Introduction

Conic programs are a class of convex nonlinear optimization problems which use cones to represent the nonlinearities. They have the form:

\[\begin{align} & \min_{x \in \mathbb{R}^n} & f_0(x) \\ & \;\;\text{s.t.} & f_j(x) \in \mathcal{S}_j & \;\; j = 1 \ldots m \end{align}\]

Mixed-integer conic programs (MICPs) are extensions of conic programs in which some (or all) of the decision variables take discrete values.

How to choose a solver

JuMP supports a range of conic solvers, although support differs on what types of cones each solver supports. In the list of Supported solvers, "SOCP" denotes solvers supporting second-order cones and "SDP" denotes solvers supporting semidefinite cones. In addition, solvers such as SCS and Mosek have support for the exponential cone. Moreover, due to the bridging system in MathOptInterface, many of these solvers support a much wider range of exotic cones than they natively support. Solvers supporting discrete variables start with "(MI)" in the list of Supported solvers.

Tip

Duality plays a large role in solving conic optimization models. Depending on the solver, it can be more efficient to solve the dual instead of the primal. If performance is an issue, see the Dualization tutorial for more details.

How these tutorials are structured

Having a high-level overview of how this part of the documentation is structured will help you know where to look for certain things.

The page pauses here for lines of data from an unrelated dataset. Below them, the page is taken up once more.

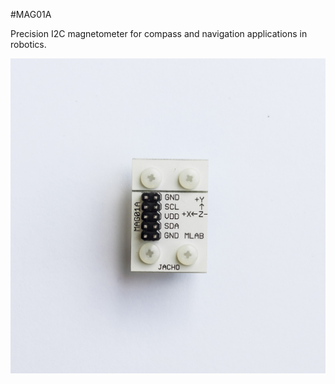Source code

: <!--- PrjInfo ---> <!--- Please remove this line after manually editing --->
<!--- 00a56be08b96043df9e37d6aff7b6990 --->
<!--- Created:20170111-16:38: ---> 
<!--- Author:Mlab: ---> 
<!--- AuthorEmail:mlab@mlab.cz: ---> 
<!--- Tags:imported: ---> 
<!--- Ust:http://www.ust.cz/shop/product_info.php?cPath=22_28&products_id=186: ---> 
<!--- Name:MAG01A: --->
#MAG01A 
<!--- LongName --->

<!--- ELongName ---> 

<!--- Lead --->
Precision I2C magnetometer for compass and navigation applications in robotics.
<!--- ELead ---> 

![LeadImg](DOC/SRC/img/MAG01A_Top_Big.jpg) 


​
​
<!--- Description --->
<!--- EDescription --->
<!--- Content --->
<!--- EContent --->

  • The following tutorials are worked examples that present a problem in words, then formulate it in mathematics, and then solve it in JuMP. This usually involves some sort of visualization of the solution. Start here if you are new to JuMP.
  • The Tips and tricks tutorial contains a number of helpful reformulations and tricks you can use when modeling conic programs. Look here if you are stuck trying to formulate a problem as a conic program.
  • The remaining tutorials are less verbose and styled in the form of short code examples. These tutorials have less explanation, but may contain useful code snippets, particularly if they are similar to a problem you are trying to solve.